» **What you will do**
Look through the records and copy each line with the string "about" in it.

» **Record excerpts**
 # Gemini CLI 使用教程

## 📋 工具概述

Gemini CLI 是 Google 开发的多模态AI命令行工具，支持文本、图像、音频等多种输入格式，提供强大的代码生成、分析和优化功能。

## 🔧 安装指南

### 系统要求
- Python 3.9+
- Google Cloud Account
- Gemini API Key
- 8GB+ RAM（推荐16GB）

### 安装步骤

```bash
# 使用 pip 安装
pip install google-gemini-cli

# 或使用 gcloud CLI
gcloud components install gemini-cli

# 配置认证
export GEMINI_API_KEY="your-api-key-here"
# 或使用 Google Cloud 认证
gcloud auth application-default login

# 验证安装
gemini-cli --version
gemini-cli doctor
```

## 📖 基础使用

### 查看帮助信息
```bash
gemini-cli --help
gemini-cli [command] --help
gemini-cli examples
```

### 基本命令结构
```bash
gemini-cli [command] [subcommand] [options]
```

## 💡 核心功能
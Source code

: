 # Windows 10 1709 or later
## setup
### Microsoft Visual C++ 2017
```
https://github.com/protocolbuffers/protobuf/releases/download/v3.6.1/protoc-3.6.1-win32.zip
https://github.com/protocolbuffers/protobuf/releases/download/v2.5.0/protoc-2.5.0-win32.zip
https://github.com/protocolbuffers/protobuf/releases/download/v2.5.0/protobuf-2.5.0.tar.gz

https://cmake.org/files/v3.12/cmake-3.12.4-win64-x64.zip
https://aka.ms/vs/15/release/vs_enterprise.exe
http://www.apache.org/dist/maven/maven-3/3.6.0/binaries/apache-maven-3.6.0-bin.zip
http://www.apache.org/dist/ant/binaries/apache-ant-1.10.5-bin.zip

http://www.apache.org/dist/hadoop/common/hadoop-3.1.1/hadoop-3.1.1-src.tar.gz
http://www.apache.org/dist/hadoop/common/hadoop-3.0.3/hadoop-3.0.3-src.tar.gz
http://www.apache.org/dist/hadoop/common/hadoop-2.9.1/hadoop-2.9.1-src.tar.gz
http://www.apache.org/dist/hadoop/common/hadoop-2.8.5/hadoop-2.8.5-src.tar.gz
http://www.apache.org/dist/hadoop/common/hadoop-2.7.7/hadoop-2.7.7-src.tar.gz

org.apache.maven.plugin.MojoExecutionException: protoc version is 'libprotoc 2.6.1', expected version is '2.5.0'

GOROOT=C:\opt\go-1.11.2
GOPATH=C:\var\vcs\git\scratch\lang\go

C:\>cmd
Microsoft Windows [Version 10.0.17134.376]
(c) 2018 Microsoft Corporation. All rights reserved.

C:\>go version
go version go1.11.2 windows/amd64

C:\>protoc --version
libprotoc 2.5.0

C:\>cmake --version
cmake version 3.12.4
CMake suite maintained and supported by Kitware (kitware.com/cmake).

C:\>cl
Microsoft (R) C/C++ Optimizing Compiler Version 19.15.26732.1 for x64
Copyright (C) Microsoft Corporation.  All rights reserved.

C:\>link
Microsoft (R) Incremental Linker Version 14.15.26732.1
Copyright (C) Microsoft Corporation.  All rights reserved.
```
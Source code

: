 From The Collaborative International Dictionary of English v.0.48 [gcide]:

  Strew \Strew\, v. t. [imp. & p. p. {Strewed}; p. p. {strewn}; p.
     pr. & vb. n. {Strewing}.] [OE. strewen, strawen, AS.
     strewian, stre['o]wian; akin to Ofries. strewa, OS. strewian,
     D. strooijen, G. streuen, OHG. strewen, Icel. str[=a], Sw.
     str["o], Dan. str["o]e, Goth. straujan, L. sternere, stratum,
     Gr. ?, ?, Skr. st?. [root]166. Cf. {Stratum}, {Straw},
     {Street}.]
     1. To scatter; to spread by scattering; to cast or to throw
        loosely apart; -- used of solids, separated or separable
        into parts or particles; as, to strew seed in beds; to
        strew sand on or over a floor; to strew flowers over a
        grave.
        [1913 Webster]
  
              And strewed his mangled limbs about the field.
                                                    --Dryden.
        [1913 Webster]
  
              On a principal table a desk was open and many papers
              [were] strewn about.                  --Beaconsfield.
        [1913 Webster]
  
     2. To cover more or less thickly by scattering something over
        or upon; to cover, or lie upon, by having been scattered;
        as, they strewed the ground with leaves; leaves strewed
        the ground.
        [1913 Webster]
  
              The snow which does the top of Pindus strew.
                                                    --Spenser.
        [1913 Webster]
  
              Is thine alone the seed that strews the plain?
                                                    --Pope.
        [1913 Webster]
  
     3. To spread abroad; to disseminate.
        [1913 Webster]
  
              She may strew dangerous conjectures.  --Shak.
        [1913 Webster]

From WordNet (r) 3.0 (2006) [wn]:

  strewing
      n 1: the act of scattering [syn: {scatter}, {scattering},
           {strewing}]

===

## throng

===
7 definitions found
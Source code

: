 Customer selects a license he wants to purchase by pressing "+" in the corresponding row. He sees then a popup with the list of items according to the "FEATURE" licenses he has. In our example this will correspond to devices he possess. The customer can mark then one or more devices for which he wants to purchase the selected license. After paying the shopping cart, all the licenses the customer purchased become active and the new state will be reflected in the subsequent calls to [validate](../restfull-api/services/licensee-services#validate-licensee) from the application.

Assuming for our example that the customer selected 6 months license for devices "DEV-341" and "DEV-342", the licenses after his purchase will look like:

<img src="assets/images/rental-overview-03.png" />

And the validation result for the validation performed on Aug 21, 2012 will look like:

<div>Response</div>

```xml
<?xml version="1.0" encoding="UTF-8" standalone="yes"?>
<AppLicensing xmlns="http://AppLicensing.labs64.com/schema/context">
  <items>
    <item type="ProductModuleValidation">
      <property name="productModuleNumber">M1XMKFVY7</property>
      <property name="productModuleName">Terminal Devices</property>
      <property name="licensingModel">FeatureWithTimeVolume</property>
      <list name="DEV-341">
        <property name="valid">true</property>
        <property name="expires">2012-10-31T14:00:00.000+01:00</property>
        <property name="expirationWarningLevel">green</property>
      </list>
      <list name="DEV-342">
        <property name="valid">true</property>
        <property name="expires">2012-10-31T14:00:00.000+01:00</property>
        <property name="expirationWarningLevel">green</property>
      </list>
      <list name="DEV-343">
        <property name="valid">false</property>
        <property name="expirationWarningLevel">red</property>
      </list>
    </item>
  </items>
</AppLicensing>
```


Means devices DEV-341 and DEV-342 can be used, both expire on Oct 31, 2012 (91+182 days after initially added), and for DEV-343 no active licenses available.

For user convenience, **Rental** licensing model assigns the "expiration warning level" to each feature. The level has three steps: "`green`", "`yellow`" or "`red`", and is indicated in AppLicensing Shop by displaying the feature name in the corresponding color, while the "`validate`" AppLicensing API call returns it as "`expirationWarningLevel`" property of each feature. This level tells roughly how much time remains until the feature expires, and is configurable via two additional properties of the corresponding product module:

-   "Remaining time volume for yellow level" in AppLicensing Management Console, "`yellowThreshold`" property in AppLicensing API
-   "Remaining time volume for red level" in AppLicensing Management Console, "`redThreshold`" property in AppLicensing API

» **Exercise response**
              And strewed his mangled limbs about the field.
              [were] strewn about.                  --Beaconsfield.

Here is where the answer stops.